Task prompt: Each of the records must appear again, exactly as it was written.

Data:
--------------------
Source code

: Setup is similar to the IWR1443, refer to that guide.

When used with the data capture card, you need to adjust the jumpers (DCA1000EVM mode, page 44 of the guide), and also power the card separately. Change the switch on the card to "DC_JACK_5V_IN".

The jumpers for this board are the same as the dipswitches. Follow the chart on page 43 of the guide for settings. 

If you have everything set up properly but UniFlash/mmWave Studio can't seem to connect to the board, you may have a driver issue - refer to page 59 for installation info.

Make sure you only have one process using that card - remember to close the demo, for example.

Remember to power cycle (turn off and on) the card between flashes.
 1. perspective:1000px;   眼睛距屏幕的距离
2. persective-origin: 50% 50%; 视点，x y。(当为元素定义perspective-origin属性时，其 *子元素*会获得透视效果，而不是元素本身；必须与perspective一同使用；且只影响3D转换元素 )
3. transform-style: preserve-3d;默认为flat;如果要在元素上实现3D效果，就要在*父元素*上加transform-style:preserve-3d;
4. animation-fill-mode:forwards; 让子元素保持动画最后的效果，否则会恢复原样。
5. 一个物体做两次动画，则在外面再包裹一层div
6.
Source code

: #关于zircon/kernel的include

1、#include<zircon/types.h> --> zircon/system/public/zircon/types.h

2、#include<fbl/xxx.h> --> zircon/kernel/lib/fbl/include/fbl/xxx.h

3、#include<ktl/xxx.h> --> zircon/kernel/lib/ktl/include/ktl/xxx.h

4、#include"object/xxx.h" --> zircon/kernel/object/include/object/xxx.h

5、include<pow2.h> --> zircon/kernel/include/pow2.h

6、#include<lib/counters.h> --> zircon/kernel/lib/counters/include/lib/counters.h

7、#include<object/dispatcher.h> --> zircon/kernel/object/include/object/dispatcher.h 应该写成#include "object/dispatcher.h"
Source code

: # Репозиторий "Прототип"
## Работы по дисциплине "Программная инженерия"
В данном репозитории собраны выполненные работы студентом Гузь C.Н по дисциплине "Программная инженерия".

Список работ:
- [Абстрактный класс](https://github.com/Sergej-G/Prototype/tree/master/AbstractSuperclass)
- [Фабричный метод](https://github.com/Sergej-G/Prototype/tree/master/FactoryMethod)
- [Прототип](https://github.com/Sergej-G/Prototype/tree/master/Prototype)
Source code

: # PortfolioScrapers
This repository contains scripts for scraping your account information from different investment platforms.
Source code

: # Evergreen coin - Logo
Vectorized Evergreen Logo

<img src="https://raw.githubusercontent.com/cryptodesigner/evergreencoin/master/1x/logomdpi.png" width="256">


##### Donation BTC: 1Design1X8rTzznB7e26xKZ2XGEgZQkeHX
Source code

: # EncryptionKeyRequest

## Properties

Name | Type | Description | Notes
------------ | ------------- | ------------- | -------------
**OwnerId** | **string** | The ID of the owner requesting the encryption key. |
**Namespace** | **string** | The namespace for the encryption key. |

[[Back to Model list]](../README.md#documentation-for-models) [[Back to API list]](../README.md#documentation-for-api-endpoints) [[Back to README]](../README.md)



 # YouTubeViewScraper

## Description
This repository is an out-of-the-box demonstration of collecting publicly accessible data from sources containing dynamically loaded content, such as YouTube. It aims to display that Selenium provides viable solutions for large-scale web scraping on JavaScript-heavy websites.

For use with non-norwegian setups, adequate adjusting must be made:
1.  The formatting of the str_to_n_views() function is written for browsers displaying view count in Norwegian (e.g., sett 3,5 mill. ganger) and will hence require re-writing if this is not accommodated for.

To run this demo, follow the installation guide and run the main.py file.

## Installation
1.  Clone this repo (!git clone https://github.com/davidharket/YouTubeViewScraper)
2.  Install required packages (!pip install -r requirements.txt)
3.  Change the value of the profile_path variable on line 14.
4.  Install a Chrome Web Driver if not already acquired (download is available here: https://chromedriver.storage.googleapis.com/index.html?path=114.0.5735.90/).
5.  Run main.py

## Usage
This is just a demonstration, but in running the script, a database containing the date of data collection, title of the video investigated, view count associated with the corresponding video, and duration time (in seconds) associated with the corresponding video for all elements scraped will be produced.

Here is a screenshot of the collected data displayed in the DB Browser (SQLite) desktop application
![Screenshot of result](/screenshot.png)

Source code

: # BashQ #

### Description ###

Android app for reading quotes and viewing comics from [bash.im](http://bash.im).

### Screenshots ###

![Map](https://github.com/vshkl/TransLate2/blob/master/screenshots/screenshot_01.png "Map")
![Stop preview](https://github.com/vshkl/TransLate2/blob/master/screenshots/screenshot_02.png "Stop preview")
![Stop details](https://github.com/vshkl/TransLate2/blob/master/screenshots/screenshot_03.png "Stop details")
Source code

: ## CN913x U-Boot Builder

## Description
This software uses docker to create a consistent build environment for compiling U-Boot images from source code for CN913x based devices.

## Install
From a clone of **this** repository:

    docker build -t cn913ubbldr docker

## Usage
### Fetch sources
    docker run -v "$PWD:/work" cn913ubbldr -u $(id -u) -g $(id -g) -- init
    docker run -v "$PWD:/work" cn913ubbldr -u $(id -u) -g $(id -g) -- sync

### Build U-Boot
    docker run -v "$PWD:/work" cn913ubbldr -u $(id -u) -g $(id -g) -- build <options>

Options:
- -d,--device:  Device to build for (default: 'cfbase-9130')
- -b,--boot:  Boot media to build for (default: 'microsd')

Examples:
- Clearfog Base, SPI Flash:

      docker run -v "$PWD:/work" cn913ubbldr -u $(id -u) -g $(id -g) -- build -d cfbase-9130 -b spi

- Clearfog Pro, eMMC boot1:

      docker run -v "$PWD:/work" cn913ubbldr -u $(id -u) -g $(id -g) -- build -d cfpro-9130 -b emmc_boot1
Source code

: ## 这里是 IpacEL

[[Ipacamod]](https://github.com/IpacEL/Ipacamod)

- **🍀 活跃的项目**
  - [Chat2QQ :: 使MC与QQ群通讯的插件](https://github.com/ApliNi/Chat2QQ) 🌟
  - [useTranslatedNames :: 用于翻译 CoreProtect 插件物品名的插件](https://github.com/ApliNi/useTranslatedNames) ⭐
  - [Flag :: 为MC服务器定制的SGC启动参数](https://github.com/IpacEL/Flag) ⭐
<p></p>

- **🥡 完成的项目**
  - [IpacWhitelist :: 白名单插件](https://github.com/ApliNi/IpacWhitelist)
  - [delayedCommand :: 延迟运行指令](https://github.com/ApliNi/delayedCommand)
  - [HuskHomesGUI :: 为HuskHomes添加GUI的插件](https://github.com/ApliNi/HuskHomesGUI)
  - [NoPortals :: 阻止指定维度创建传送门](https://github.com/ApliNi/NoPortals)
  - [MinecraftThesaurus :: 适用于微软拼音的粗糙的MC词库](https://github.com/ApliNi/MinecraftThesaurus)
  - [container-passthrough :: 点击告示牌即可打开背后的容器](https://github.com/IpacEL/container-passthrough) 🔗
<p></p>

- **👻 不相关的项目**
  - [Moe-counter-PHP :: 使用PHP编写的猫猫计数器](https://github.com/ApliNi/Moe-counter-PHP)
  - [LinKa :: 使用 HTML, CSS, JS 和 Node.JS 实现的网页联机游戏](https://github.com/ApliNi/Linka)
--------------------
The answer:
Source code

: Setup is similar to the IWR1443, refer to that guide.

When used with the data capture card, you need to adjust the jumpers (DCA1000EVM mode, page 44 of the guide), and also power the card separately. Change the switch on the card to "DC_JACK_5V_IN".

The jumpers for this board are the same as the dipswitches. Follow the chart on page 43 of the guide for settings. 

If you have everything set up properly but UniFlash/mmWave Studio can't seem to connect to the board, you may have a driver issue - refer to page 59 for installation info.

Make sure you only have one process using that card - remember to close the demo, for example.

Remember to power cycle (turn off and on) the card between flashes.
 1. perspective:1000px;   眼睛距屏幕的距离
2. persective-origin: 50% 50%; 视点，x y。(当为元素定义perspective-origin属性时，其 *子元素*会获得透视效果，而不是元素本身；必须与perspective一同使用；且只影响3D转换元素 )
3. transform-style: preserve-3d;默认为flat;如果要在元素上实现3D效果，就要在*父元素*上加transform-style:preserve-3d;
4. animation-fill-mode:forwards; 让子元素保持动画最后的效果，否则会恢复原样。
5. 一个物体做两次动画，则在外面再包裹一层div
6.
Source code

: #关于zircon/kernel的include

1、#include<zircon/types.h> --> zircon/system/public/zircon/types.h

2、#include<fbl/xxx.h> --> zircon/kernel/lib/fbl/include/fbl/xxx.h

3、#include<ktl/xxx.h> --> zircon/kernel/lib/ktl/include/ktl/xxx.h

4、#include"object/xxx.h" --> zircon/kernel/object/include/object/xxx.h

5、include<pow2.h> --> zircon/kernel/include/pow2.h

6、#include<lib/counters.h> --> zircon/kernel/lib/counters/include/lib/counters.h

7、#include<object/dispatcher.h> --> zircon/kernel/object/include/object/dispatcher.h 应该写成#include "object/dispatcher.h"
Source code

: # Репозиторий "Прототип"
## Работы по дисциплине "Программная инженерия"
В данном репозитории собраны выполненные работы студентом Гузь C.Н по дисциплине "Программная инженерия".

Список работ:
- [Абстрактный класс](https://github.com/Sergej-G/Prototype/tree/master/AbstractSuperclass)
- [Фабричный метод](https://github.com/Sergej-G/Prototype/tree/master/FactoryMethod)
- [Прототип](https://github.com/Sergej-G/Prototype/tree/master/Prototype)
Source code

: # PortfolioScrapers
This repository contains scripts for scraping your account information from different investment platforms.
Source code

: # Evergreen coin - Logo
Vectorized Evergreen Logo

<img src="https://raw.githubusercontent.com/cryptodesigner/evergreencoin/master/1x/logomdpi.png" width="256">


##### Donation BTC: 1Design1X8rTzznB7e26xKZ2XGEgZQkeHX
Source code

: # EncryptionKeyRequest

## Properties

Name | Type | Description | Notes
------------ | ------------- | ------------- | -------------
**OwnerId** | **string** | The ID of the owner requesting the encryption key. |
**Namespace** | **string** | The namespace for the encryption key. |

[[Back to Model list]](../README.md#documentation-for-models) [[Back to API list]](../README.md#documentation-for-api-endpoints) [[Back to README]](../README.md)



 # YouTubeViewScraper

## Description
This repository is an out-of-the-box demonstration of collecting publicly accessible data from sources containing dynamically loaded content, such as YouTube. It aims to display that Selenium provides viable solutions for large-scale web scraping on JavaScript-heavy websites.

For use with non-norwegian setups, adequate adjusting must be made:
1.  The formatting of the str_to_n_views() function is written for browsers displaying view count in Norwegian (e.g., sett 3,5 mill. ganger) and will hence require re-writing if this is not accommodated for.

To run this demo, follow the installation guide and run the main.py file.

## Installation
1.  Clone this repo (!git clone https://github.com/davidharket/YouTubeViewScraper)
2.  Install required packages (!pip install -r requirements.txt)
3.  Change the value of the profile_path variable on line 14.
4.  Install a Chrome Web Driver if not already acquired (download is available here: https://chromedriver.storage.googleapis.com/index.html?path=114.0.5735.90/).
5.  Run main.py

## Usage
This is just a demonstration, but in running the script, a database containing the date of data collection, title of the video investigated, view count associated with the corresponding video, and duration time (in seconds) associated with the corresponding video for all elements scraped will be produced.

Here is a screenshot of the collected data displayed in the DB Browser (SQLite) desktop application
![Screenshot of result](/screenshot.png)

Source code

: # BashQ #

### Description ###

Android app for reading quotes and viewing comics from [bash.im](http://bash.im).

### Screenshots ###

![Map](https://github.com/vshkl/TransLate2/blob/master/screenshots/screenshot_01.png "Map")
![Stop preview](https://github.com/vshkl/TransLate2/blob/master/screenshots/screenshot_02.png "Stop preview")
![Stop details](https://github.com/vshkl/TransLate2/blob/master/screenshots/screenshot_03.png "Stop details")
Source code

: ## CN913x U-Boot Builder

## Description
This software uses docker to create a consistent build environment for compiling U-Boot images from source code for CN913x based devices.

## Install
From a clone of **this** repository:

    docker build -t cn913ubbldr docker

## Usage
### Fetch sources
    docker run -v "$PWD:/work" cn913ubbldr -u $(id -u) -g $(id -g) -- init
    docker run -v "$PWD:/work" cn913ubbldr -u $(id -u) -g $(id -g) -- sync

### Build U-Boot
    docker run -v "$PWD:/work" cn913ubbldr -u $(id -u) -g $(id -g) -- build <options>

Options:
- -d,--device:  Device to build for (default: 'cfbase-9130')
- -b,--boot:  Boot media to build for (default: 'microsd')

Examples:
- Clearfog Base, SPI Flash:

      docker run -v "$PWD:/work" cn913ubbldr -u $(id -u) -g $(id -g) -- build -d cfbase-9130 -b spi

- Clearfog Pro, eMMC boot1:

      docker run -v "$PWD:/work" cn913ubbldr -u $(id -u) -g $(id -g) -- build -d cfpro-9130 -b emmc_boot1
Source code

: ## 这里是 IpacEL

[[Ipacamod]](https://github.com/IpacEL/Ipacamod)

- **🍀 活跃的项目**
  - [Chat2QQ :: 使MC与QQ群通讯的插件](https://github.com/ApliNi/Chat2QQ) 🌟
  - [useTranslatedNames :: 用于翻译 CoreProtect 插件物品名的插件](https://github.com/ApliNi/useTranslatedNames) ⭐
  - [Flag :: 为MC服务器定制的SGC启动参数](https://github.com/IpacEL/Flag) ⭐
<p></p>

- **🥡 完成的项目**
  - [IpacWhitelist :: 白名单插件](https://github.com/ApliNi/IpacWhitelist)
  - [delayedCommand :: 延迟运行指令](https://github.com/ApliNi/delayedCommand)
  - [HuskHomesGUI :: 为HuskHomes添加GUI的插件](https://github.com/ApliNi/HuskHomesGUI)
  - [NoPortals :: 阻止指定维度创建传送门](https://github.com/ApliNi/NoPortals)
  - [MinecraftThesaurus :: 适用于微软拼音的粗糙的MC词库](https://github.com/ApliNi/MinecraftThesaurus)
  - [container-passthrough :: 点击告示牌即可打开背后的容器](https://github.com/IpacEL/container-passthrough) 🔗
<p></p>

- **👻 不相关的项目**
  - [Moe-counter-PHP :: 使用PHP编写的猫猫计数器](https://github.com/ApliNi/Moe-counter-PHP)
  - [LinKa :: 使用 HTML, CSS, JS 和 Node.JS 实现的网页联机游戏](https://github.com/ApliNi/Linka)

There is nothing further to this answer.